Keywords: Application integration, W3 servers, BSCW

Introduction

The World Wide Web has however proved to be something of a Pandora's Box, opening up many more possibilities than remote access to static documents and pages of information. Not least of these is the potential for remote access to applications, ranging from simple games such as tic-tac-toe, to query interfaces for large and complex database systems. While in its current form W3 is most particularly suited to certain kinds of application--notably those requiring minimal user interfaces and interface-application dialogues, based on a client-server model of interaction--removal of the need to manage cross-platform client and network complexities often makes deployment of such applications remarkably straightforward.

Enabling access to applications from the W3 is currently performed by programming extensions to a standard W3 daemon through its Application Programmers' Interface (API). A consequence of this approach is that deployment of an application over W3 usually requires the configuration and maintenance of an associated W3 server, despite the fact that the application may require only a small part of that server's core functionality. In addition, where server features are potentially useful to an application--for example, facilities for access control--the server implementation of these features is often not suitable or optimal for a new application, and such features may already be built into existing applications. These problems are reflected in the number of applications currently deployed which require proprietary, application-specific W3 servers, as for example with the BASIS WEBserver [3], which enables access to the BASISplus document management and repository system.

Based on our experience of developing the BSCW Shared Workspace system [4]--an application providing basic facilities to support cooperative work over W3--we argue that the extension of existing W3 servers through APIs is often not the optimal approach to deploying applications on the Web. In the following section we discuss this claim in more detail using examples from our own work and other `Web-enabled' applications. We then outline an alternative, more modular approach, and its prototype implementation in an integration toolkit, which has potential for increasing the flexibility with which applications can be enabled for W3 access while reducing the need to develop proprietary, application-specific W3 servers. We demonstrate use of the toolkit in enabling access to the BSCW system from the Web, and show how its component-based design has further allowed integration of electronic mail access features with very few changes to the system itself.

Deploying Applications on the Web

The basic model of integrating applications with a W3 server is to configure the server to treat some HTTP requests as calls to external scripts and invoke these rather than have the server handle the request itself. CGI specifies the structure and method of passing information about the request (such as the URL requested, HTML form field values and so on) to the script which is expected to provide a reply, such as an HTML page to return to the client. The CGI script may be a very simple routine, for example a call to the Unix finger command, or an interface to a complex application such as a DBMS. Figure 1 shows this most basic interaction between client, server, and CGI script.

Figure 1. Application integration via the CGI

We now describe our own experiences of using the CGI API to develop and deploy both a new and an existing collaboration-support application on the Web.

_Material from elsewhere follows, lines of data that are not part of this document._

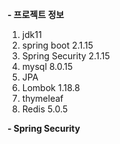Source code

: **- 프로젝트 정보**
1. jdk11
2. spring boot 2.1.15
3. Spring Security 2.1.15
4. mysql 8.0.15
5. JPA
6. Lombok 1.18.8
7. thymeleaf
8. Redis 5.0.5


**- Spring Security**
  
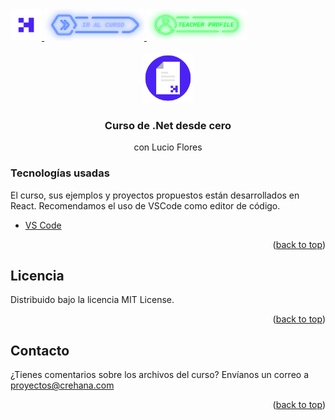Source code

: <div id="top">
  <a href="https://www.crehana.com">
    <img src="logo.png" alt="Logo" width="50" height="50">
  </a>
  <a href="https://www.crehana.com/clases/v2/13873/detalle/">
    <img src="curso.png" alt="Logo" width="160" height="50">
  </a>
  <a href="https://mx.linkedin.com/in/lucio-flores-33b44040">
    <img src="teacher.png" alt="Logo" width="160" height="50">
  </a>
</div>

<!-- PROJECT LOGO -->
<br />
<div align="center">
  <a href="https://github.com/crehana-studentxp/net_desde_cero-lucio-flores">
    <img src="project.png" alt="Logo" width="80" height="80">
  </a>

  <h3 align="center">Curso de .Net desde cero</h3>
  <p align="center">con Lucio Flores</h3> 
</div>

### Tecnologías usadas

El curso, sus ejemplos y proyectos propuestos están desarrollados en React.
Recomendamos el uso de VSCode como editor de código.

* [VS Code](https://code.visualstudio.com)

<p align="right">(<a href="#top">back to top</a>)</p>

<!-- LICENSE -->
## Licencia

Distribuido bajo la licencia MIT License. 

<p align="right">(<a href="#top">back to top</a>)</p>

<!-- CONTACT -->
## Contacto

¿Tienes comentarios sobre los archivos del curso? Envíanos un correo a proyectos@crehana.com

<p align="right">(<a href="#top">back to top</a>)</p>
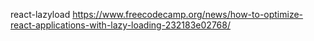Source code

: react-lazyload
https://www.freecodecamp.org/news/how-to-optimize-react-applications-with-lazy-loading-232183e02768/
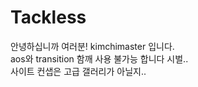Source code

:# Tackless
안녕하십니까 여러분!
kimchimaster 입니다.  
aos와 transition 함깨 사용 불가능 합니다 시벌..    
사이트 컨샙은 고급 갤러리가 아닐지..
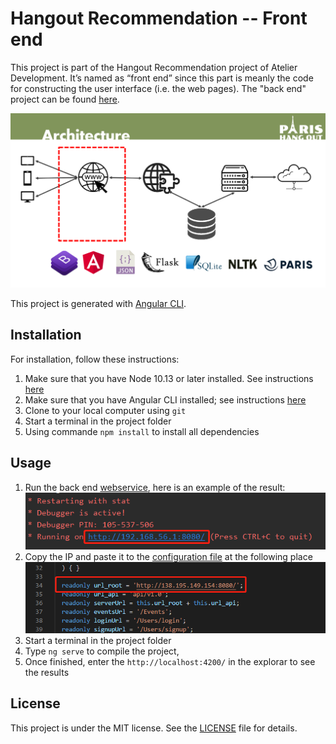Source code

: # Hangout Recommendation -- Front end

This project is part of the Hangout Recommendation project of Atelier Development. It’s named as “front end” since this part is meanly the code for constructing the user interface (i.e. the web pages). The "back end" project can be found  [here](https://github.com/CHUht/Hangout_Recommendations_Back_End).

![Architecture_frontend](https://github.com/CHUht/Hangout_Recommendations_Front_End/blob/master/others/architecture_front_end.jpg)

This project is generated with [Angular CLI](https://github.com/angular/angular-cli/blob/master/README.md).

## Installation
For installation, follow these instructions:

1. Make sure that you have Node 10.13 or later installed. See instructions [here](https://nodejs.org/en/download/)
1. Make sure that you have Angular CLI installed; see instructions [here](https://angular.io/guide/setup-local)
1. Clone to your local computer using `git`
1. Start a terminal in the project folder
1. Using commande `npm install` to install all dependencies


## Usage

1. Run the back end [webservice](https://github.com/CHUht/Hangout_Recommendations_Back_End), here is an example of the result:
![backend_output](https://github.com/CHUht/Hangout_Recommendations_Front_End/blob/master/others/backend_output.jpg)
1. Copy the IP and paste it to the [configuration file](https://github.com/CHUht/Hangout_Recommendations_Front_End/blob/master/src/app/communicator/communicator.service.ts) at the following place
![change_IP](https://github.com/CHUht/Hangout_Recommendations_Front_End/blob/master/others/change_IP.jpg)
1. Start a terminal in the project folder
1. Type `ng serve` to compile the project, 
1. Once finished, enter the `http://localhost:4200/` in the explorar to see the results


## License 
This project  is under the MIT license. See the [LICENSE](https://github.com/CHUht/Hangout_Recommendations_Front_End/blob/master/LICENSE) file for details.
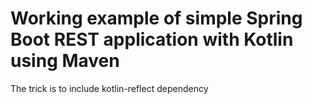 # Working example of simple Spring Boot REST application with Kotlin using Maven

The trick is to include kotlin-reflect dependency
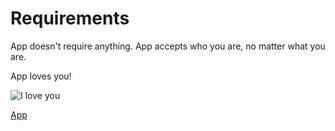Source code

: # Requirements

App doesn't require anything.
App accepts who you are, no matter what you are.

App loves you!

![I love you](https://media.giphy.com/media/kizj4xHhQfkEo/giphy.gif)

[App](/docs/app/index.md)


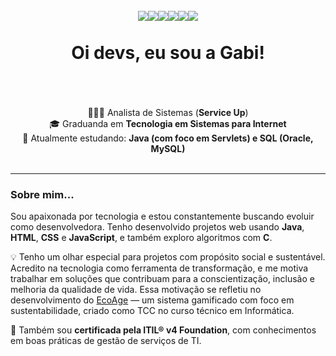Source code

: <h1 align="center">
  <br>
  <img src="https://img.shields.io/badge/java-%23ED8B00.svg?style=for-the-badge&logo=openjdk&logoColor=white"/><img src="https://img.shields.io/badge/C-00599C?style=for-the-badge&logo=c&logoColor=white"/><img src="https://img.shields.io/badge/HTML5-E34F26?style=for-the-badge&logo=html5&logoColor=white"/><img src="https://img.shields.io/badge/CSS3-1572B6?style=for-the-badge&logo=css3&logoColor=white"/><img src="https://img.shields.io/badge/JavaScript-F7DF1E?style=for-the-badge&logo=javascript&logoColor=black"/><img src="https://img.shields.io/badge/PHP-777BB4?style=for-the-badge&logo=php&logoColor=white"/><br><br>
  Oi devs, eu sou a Gabi!<br><br></h1>
<p align="center"><br>
  👩🏻‍💻 Analista de Sistemas (<b>Service Up</b>)<br>
  🎓 Graduanda em <b>Tecnologia em Sistemas para Internet</b><br>
  🌱 Atualmente estudando: <b>Java (com foco em Servlets) e SQL (Oracle, MySQL)</b><br><br>
</p>

---

### Sobre mim...

Sou apaixonada por tecnologia e estou constantemente buscando evoluir como desenvolvedora. Tenho desenvolvido projetos web usando **Java**, **HTML**, **CSS** e **JavaScript**, e também exploro algoritmos com **C**.

💡 Tenho um olhar especial para projetos com propósito social e sustentável. Acredito na tecnologia como ferramenta de transformação, e me motiva trabalhar em soluções que contribuam para a conscientização, inclusão e melhoria da qualidade de vida. Essa motivação se refletiu no desenvolvimento do  [EcoAge](https://github.com/Eco-Age/ecoage)  — um sistema gamificado com foco em sustentabilidade, criado como TCC no curso técnico em Informática.

📜 Também sou **certificada pela ITIL® v4 Foundation**, com conhecimentos em boas práticas de gestão de serviços de TI.
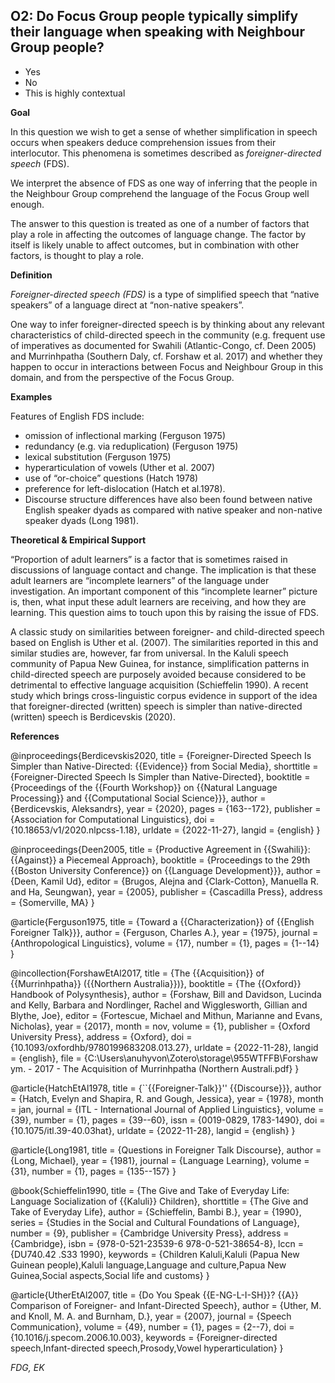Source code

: 
## O2: Do Focus Group people typically simplify their language when speaking with Neighbour Group people?

- Yes
- No
- This is highly contextual



**Goal**

In this question we wish to get a sense of whether simplification in speech occurs when speakers deduce comprehension issues from their interlocutor. This phenomena is sometimes described as *foreigner-directed speech* (FDS).



We interpret the absence of FDS as one way of inferring that the people in the Neighbour Group comprehend the language of the Focus Group well enough.



The answer to this question is treated as one of a number of factors that play a role in affecting the outcomes of language change. The factor by itself is likely unable to affect outcomes, but in combination with other factors, is thought to play a role.



**Definition**

*Foreigner-directed speech (FDS)* is a type of simplified speech that “native speakers” of a language direct at “non-native speakers”.



One way to infer foreigner-directed speech is by thinking about any relevant characteristics of child-directed speech in the community (e.g. frequent use of imperatives as documented for Swahili (Atlantic-Congo, cf. Deen 2005) and Murrinhpatha (Southern Daly, cf. Forshaw et al. 2017) and whether they happen to occur in interactions between Focus and Neighbour Group in this domain, and from the perspective of the Focus Group.



**Examples**

Features of English FDS include:

- omission of inflectional marking (Ferguson 1975)
- redundancy (e.g. via reduplication) (Ferguson 1975)
- lexical substitution (Ferguson 1975)
- hyperarticulation of vowels (Uther et al. 2007)
- use of “or-choice” questions (Hatch 1978)
- preference for left-dislocation (Hatch et al.1978).
- Discourse structure differences have also been found between native English speaker dyads as compared with native speaker and non-native speaker dyads (Long 1981).




**Theoretical & Empirical Support**

“Proportion of adult learners” is a factor that is sometimes raised in discussions of language contact and change. The implication is that these adult learners are “incomplete learners” of the language under investigation. An important component of this “incomplete learner” picture is, then, what input these adult learners are receiving, and how they are learning. This question aims to touch upon this by raising the issue of FDS.



A classic study on similarities between foreigner- and child-directed speech based on English is Uther et al. (2007). The similarities reported in this and similar studies are, however, far from universal. In the Kaluli speech community of Papua New Guinea, for instance, simplification patterns in child-directed speech are purposely avoided because considered to be detrimental to effective language acquisition (Schieffelin 1990). A recent study which brings cross-linguistic corpus evidence in support of the idea that foreigner-directed (written) speech is simpler than native-directed (written) speech is Berdicevskis (2020).


**References**

@inproceedings{Berdicevskis2020,
  title = {Foreigner-Directed Speech Is Simpler than Native-Directed: {{Evidence}} from Social Media},
  shorttitle = {Foreigner-Directed Speech Is Simpler than Native-Directed},
  booktitle = {Proceedings of the {{Fourth Workshop}} on {{Natural Language Processing}} and {{Computational Social Science}}},
  author = {Berdicevskis, Aleksandrs},
  year = {2020},
  pages = {163--172},
  publisher = {Association for Computational Linguistics},
  doi = {10.18653/v1/2020.nlpcss-1.18},
  urldate = {2022-11-27},
  langid = {english}
}

@inproceedings{Deen2005,
  title = {Productive Agreement in {{Swahili}}: {{Against}} a Piecemeal Approach},
  booktitle = {Proceedings to the 29th {{Boston University Conference}} on {{Language Development}}},
  author = {Deen, Kamil Ud},
  editor = {Brugos, Alejna and {Clark-Cotton}, Manuella R. and Ha, Seungwan},
  year = {2005},
  publisher = {Cascadilla Press},
  address = {Somerville, MA}
}

@article{Ferguson1975,
  title = {Toward a {{Characterization}} of {{English Foreigner Talk}}},
  author = {Ferguson, Charles A.},
  year = {1975},
  journal = {Anthropological Linguistics},
  volume = {17},
  number = {1},
  pages = {1--14}
}

@incollection{ForshawEtAl2017,
  title = {The {{Acquisition}} of {{Murrinhpatha}} ({{Northern Australia}})},
  booktitle = {The {{Oxford}} Handbook of Polysynthesis},
  author = {Forshaw, Bill and Davidson, Lucinda and Kelly, Barbara and Nordlinger, Rachel and Wigglesworth, Gillian and Blythe, Joe},
  editor = {Fortescue, Michael and Mithun, Marianne and Evans, Nicholas},
  year = {2017},
  month = nov,
  volume = {1},
  publisher = {Oxford University Press},
  address = {Oxford},
  doi = {10.1093/oxfordhb/9780199683208.013.27},
  urldate = {2022-11-28},
  langid = {english},
  file = {C:\Users\anuhyvon\Zotero\storage\955WTFFB\Forshaw ym. - 2017 - The Acquisition of Murrinhpatha (Northern Australi.pdf}
}

@article{HatchEtAl1978,
  title = {``{{Foreigner-Talk}}'' {{Discourse}}},
  author = {Hatch, Evelyn and Shapira, R. and Gough, Jessica},
  year = {1978},
  month = jan,
  journal = {ITL - International Journal of Applied Linguistics},
  volume = {39},
  number = {1},
  pages = {39--60},
  issn = {0019-0829, 1783-1490},
  doi = {10.1075/itl.39-40.03hat},
  urldate = {2022-11-28},
  langid = {english}
}

@article{Long1981,
  title = {Questions in Foreigner Talk Discourse},
  author = {Long, Michael},
  year = {1981},
  journal = {Language Learning},
  volume = {31},
  number = {1},
  pages = {135--157}
}

@book{Schieffelin1990,
  title = {The Give and Take of Everyday Life: Language Socialization of {{Kaluli}} Children},
  shorttitle = {The Give and Take of Everyday Life},
  author = {Schieffelin, Bambi B.},
  year = {1990},
  series = {Studies in the Social and Cultural Foundations of Language},
  number = {9},
  publisher = {Cambridge University Press},
  address = {Cambridge},
  isbn = {978-0-521-23539-6 978-0-521-38654-8},
  lccn = {DU740.42 .S33 1990},
  keywords = {Children Kaluli,Kaluli (Papua New Guinean people),Kaluli language,Language and culture,Papua New Guinea,Social aspects,Social life and customs}
}

@article{UtherEtAl2007,
  title = {Do You Speak {{E-NG-L-I-SH}}? {{A}} Comparison of Foreigner- and Infant-Directed Speech},
  author = {Uther, M. and Knoll, M. A. and Burnham, D.},
  year = {2007},
  journal = {Speech Communication},
  volume = {49},
  number = {1},
  pages = {2--7},
  doi = {10.1016/j.specom.2006.10.003},
  keywords = {Foreigner-directed speech,Infant-directed speech,Prosody,Vowel hyperarticulation}
}



*FDG, EK*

Deploying a new application: The BSCW Shared Workspace system

Our initial intention was to use the CGI to extend a standard W3 server with the BSCW functionality. In addition, we hoped to make use of a number of features provided by most servers--in particular the support for user authentication, access control, access logging, MIME-type resolution and directory listing. However, as our specific requirements were formulated it became clear that the mechanisms and implementation of most of these services were not adequate for our needs. A detailed discussion of the problems can be found in [4], but we give two examples here:

• Access control: W3 servers can be configured to restrict access to information and scripts based on access control files. We wished to use this facility to restrict access to operations based on simple access rules--for example, to ensure users cannot delete one anothers' documents. This was not possible however; firstly, different servers use different names and formats for the access control files and secondly, most of the access mechanisms themselves allow access control based only on the form of the request method (i.e. GET, POST, etc). It was impossible to specify access rules using the server access features based on which actions (or scripts) could be requested in a particular context (per document and user), the visibility of documents to different users, and so on.
• Directory listing: Again using configuration directives, a W3 server can be installed to allow users to obtain listings of the files in a directory of the server's document tree, formatted as HTML pages. We wished to use this facility to allow users to browse a shared workspace but once more the basic server functionality was not completely suited to our needs; different servers again used different files and formats to store preferences on how directory listings should be formatted, but in any case we required much more flexibility over the appearance of the listing than was possible--for example, to dynamically add `event' icons to show a history of the actions which had occurred for each document in the directory.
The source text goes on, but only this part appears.